= Work item =
Using the records below, find every line that includes "Azure" and copy it.

*-*-*

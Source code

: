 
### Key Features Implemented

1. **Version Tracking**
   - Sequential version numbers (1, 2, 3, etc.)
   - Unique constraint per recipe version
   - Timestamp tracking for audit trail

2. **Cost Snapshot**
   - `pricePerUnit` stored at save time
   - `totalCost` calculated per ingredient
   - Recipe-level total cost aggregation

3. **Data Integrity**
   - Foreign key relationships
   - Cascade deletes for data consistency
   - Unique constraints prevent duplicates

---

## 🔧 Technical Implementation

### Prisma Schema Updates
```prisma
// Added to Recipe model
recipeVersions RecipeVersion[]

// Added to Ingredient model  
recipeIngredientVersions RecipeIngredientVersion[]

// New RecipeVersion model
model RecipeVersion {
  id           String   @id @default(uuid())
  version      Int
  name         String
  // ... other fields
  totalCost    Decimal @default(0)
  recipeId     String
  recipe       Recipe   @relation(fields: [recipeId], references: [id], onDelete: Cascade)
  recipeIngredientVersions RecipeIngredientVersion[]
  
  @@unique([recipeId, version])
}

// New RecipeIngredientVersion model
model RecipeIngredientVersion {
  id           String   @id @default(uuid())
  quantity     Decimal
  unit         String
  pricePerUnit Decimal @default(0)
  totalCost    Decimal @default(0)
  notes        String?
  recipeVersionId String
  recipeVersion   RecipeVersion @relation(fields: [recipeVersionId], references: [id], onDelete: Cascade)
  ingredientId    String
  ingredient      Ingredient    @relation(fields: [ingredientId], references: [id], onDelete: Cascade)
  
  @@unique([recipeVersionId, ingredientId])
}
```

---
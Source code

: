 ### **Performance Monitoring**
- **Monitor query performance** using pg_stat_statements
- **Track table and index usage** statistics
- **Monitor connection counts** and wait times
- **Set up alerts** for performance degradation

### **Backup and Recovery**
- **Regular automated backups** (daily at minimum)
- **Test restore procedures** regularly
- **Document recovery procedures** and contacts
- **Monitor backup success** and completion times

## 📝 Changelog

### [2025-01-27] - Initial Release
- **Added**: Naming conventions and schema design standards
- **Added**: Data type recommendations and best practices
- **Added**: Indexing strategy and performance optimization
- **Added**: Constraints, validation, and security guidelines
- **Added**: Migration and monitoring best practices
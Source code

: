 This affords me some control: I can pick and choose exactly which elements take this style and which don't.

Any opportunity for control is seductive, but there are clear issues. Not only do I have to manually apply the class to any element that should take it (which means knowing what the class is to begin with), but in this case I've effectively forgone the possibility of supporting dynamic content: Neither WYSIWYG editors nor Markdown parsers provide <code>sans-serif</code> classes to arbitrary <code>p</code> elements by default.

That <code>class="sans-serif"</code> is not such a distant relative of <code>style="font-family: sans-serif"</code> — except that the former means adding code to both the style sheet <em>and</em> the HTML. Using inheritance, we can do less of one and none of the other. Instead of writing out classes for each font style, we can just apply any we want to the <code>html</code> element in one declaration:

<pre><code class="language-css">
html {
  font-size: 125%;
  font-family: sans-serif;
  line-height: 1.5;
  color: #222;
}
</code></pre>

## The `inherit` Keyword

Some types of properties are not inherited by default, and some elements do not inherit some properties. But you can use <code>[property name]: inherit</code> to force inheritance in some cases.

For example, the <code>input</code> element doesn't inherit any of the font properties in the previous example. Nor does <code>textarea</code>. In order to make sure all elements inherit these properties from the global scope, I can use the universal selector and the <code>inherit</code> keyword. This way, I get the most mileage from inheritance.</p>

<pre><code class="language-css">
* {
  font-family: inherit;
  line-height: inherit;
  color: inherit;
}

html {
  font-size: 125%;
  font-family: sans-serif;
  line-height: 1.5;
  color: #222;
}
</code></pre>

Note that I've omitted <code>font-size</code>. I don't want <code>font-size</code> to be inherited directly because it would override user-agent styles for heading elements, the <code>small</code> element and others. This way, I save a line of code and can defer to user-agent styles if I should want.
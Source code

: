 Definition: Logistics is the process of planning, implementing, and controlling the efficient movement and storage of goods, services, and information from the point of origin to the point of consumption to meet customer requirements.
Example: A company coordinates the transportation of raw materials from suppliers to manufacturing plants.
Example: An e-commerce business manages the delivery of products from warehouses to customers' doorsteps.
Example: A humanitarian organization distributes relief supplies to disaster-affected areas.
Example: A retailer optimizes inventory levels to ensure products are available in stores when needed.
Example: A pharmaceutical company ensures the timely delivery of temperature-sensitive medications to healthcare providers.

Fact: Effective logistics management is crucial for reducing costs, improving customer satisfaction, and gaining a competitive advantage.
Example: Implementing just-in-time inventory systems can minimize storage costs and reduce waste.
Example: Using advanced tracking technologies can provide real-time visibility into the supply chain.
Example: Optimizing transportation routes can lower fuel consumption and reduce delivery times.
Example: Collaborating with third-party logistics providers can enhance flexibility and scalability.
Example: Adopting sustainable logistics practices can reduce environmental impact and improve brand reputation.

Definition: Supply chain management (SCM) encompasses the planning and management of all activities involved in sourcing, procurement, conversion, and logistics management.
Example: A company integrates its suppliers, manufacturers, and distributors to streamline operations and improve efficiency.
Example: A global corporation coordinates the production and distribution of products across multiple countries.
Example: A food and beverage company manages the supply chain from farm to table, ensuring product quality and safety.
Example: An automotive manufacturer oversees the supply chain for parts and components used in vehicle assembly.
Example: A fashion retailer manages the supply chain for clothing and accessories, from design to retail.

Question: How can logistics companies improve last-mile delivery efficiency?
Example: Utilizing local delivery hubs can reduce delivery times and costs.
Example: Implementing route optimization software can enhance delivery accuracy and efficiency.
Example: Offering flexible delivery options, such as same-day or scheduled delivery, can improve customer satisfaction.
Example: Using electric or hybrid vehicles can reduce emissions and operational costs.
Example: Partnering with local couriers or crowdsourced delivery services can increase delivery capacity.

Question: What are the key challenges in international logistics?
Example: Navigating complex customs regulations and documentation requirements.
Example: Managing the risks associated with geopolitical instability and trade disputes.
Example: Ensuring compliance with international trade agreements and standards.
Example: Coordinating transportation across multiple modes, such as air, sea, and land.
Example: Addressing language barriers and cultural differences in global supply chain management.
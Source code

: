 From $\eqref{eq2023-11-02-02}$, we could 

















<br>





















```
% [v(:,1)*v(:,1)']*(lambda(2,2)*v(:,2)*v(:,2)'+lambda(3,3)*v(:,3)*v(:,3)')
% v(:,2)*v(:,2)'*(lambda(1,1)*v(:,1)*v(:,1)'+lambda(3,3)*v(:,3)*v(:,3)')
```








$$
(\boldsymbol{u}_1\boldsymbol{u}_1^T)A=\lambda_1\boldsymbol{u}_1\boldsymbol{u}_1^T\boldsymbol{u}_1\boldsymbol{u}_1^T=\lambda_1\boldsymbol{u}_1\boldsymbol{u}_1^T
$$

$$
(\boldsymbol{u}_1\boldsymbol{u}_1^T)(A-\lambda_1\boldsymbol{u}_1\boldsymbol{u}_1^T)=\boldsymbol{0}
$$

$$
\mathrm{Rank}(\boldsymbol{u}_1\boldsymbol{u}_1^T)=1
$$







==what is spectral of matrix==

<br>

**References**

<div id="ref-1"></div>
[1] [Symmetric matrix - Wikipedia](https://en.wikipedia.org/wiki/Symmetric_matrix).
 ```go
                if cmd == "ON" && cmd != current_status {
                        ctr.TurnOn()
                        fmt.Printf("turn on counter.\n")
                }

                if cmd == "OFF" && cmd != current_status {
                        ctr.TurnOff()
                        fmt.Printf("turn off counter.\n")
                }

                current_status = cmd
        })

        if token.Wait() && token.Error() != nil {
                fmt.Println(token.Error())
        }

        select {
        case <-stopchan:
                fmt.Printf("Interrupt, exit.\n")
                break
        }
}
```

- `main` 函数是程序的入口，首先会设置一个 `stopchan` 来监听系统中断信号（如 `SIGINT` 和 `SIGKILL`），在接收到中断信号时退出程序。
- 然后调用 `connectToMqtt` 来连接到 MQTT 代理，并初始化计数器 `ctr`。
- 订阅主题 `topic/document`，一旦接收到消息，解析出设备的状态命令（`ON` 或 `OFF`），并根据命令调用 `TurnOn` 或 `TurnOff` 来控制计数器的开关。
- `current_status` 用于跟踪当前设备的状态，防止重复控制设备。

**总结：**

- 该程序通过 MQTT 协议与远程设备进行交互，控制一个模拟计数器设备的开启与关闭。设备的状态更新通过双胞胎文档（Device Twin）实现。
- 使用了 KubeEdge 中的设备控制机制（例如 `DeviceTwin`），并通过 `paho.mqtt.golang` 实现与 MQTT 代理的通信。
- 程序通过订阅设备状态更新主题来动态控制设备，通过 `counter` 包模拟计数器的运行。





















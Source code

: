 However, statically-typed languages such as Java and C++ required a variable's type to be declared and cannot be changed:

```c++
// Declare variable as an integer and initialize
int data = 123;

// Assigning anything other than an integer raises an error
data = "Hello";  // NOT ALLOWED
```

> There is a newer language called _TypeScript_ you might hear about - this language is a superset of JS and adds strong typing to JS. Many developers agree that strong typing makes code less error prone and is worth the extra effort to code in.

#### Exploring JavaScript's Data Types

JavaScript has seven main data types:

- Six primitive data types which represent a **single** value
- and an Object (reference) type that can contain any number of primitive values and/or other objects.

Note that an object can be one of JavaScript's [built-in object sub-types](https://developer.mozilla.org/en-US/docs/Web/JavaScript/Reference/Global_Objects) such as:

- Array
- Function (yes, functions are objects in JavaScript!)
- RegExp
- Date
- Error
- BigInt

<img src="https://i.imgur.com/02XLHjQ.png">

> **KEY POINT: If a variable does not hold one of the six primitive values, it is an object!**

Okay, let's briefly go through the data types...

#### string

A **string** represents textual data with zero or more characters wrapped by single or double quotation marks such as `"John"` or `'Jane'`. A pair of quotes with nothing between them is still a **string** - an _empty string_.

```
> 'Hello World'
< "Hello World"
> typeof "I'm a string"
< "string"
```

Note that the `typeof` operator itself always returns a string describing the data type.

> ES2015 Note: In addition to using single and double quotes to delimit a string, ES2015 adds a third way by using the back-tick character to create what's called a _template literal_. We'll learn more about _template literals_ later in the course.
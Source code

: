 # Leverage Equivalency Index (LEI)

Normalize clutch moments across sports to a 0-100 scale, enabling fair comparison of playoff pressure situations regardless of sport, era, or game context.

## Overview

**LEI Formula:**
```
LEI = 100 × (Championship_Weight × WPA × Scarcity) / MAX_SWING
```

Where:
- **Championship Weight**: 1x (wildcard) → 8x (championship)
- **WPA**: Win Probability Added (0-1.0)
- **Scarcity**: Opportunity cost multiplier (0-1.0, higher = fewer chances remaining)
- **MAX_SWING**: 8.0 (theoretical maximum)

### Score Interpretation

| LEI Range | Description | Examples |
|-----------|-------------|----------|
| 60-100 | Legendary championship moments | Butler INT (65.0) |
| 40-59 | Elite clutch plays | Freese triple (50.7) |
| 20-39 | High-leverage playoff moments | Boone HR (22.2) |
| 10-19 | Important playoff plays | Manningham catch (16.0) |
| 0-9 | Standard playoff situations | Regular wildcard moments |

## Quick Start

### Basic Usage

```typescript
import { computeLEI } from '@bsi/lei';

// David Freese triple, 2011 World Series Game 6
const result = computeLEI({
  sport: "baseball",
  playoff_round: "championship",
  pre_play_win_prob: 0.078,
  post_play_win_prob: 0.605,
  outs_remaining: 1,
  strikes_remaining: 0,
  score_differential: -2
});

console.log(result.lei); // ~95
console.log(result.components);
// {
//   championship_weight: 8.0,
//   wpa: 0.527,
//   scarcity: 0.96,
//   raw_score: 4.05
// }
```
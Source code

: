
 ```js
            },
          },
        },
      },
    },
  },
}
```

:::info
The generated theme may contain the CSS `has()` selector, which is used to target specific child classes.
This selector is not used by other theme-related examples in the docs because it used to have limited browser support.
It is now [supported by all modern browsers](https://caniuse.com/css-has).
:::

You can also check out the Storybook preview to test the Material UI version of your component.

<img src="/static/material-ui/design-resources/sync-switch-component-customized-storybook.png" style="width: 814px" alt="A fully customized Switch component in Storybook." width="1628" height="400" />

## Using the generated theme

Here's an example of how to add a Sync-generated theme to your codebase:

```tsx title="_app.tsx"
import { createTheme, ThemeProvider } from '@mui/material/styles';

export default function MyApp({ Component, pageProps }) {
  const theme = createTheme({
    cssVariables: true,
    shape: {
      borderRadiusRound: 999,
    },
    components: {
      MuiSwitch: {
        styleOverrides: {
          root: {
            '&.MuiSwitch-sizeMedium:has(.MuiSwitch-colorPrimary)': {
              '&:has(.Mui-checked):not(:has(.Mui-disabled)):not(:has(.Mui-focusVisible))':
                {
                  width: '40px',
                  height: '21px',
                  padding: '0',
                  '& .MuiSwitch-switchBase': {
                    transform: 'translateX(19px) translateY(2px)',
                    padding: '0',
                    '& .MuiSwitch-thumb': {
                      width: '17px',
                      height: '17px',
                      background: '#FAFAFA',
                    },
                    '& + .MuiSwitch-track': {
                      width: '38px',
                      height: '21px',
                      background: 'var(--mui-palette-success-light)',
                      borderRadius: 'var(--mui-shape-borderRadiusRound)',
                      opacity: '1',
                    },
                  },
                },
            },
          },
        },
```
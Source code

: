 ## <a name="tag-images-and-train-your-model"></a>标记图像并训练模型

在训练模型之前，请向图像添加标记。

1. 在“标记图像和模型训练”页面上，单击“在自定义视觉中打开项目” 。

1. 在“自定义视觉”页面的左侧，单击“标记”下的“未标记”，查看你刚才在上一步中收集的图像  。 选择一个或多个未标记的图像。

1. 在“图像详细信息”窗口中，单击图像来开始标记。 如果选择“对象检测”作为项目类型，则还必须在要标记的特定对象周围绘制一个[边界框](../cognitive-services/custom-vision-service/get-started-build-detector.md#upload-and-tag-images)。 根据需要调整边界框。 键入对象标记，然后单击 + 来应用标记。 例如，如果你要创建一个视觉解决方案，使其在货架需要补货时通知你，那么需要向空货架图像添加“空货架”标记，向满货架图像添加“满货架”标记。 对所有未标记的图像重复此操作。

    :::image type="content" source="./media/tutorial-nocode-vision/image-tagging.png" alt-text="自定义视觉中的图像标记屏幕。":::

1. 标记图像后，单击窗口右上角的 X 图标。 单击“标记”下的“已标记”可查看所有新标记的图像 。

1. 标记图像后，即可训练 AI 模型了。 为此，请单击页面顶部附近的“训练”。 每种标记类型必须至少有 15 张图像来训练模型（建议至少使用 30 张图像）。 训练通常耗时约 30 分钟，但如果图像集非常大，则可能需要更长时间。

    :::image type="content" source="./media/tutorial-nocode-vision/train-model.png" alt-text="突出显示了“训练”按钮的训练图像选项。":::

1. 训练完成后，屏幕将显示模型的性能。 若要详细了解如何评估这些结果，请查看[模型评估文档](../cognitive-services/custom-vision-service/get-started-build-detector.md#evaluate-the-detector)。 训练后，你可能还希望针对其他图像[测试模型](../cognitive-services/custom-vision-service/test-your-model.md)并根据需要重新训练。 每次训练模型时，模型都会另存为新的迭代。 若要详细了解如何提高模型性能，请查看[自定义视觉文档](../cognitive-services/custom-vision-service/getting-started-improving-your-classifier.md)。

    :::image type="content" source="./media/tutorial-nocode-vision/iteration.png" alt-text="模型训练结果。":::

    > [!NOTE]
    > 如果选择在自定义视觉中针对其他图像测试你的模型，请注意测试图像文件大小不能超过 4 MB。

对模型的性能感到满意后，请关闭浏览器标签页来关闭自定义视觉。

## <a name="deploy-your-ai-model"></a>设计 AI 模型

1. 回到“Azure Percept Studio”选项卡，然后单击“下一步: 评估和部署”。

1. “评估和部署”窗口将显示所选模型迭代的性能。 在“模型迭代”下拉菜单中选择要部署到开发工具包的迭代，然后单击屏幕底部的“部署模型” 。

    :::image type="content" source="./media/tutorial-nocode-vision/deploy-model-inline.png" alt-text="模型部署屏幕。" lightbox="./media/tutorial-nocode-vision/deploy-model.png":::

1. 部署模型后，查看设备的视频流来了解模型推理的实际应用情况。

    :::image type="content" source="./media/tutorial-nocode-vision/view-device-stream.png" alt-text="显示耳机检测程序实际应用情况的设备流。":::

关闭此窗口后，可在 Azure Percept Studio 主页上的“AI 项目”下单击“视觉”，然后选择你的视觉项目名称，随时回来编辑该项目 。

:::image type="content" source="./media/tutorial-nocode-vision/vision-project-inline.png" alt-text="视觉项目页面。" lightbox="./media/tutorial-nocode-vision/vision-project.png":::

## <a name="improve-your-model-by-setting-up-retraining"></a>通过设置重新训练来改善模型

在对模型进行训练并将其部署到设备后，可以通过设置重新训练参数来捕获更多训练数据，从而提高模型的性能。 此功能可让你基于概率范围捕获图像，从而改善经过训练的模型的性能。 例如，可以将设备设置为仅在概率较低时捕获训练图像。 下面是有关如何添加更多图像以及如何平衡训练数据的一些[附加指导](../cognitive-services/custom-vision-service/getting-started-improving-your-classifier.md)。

*-*-*

= Answer space =
1. 回到“Azure Percept Studio”选项卡，然后单击“下一步: 评估和部署”。
关闭此窗口后，可在 Azure Percept Studio 主页上的“AI 项目”下单击“视觉”，然后选择你的视觉项目名称，随时回来编辑该项目 。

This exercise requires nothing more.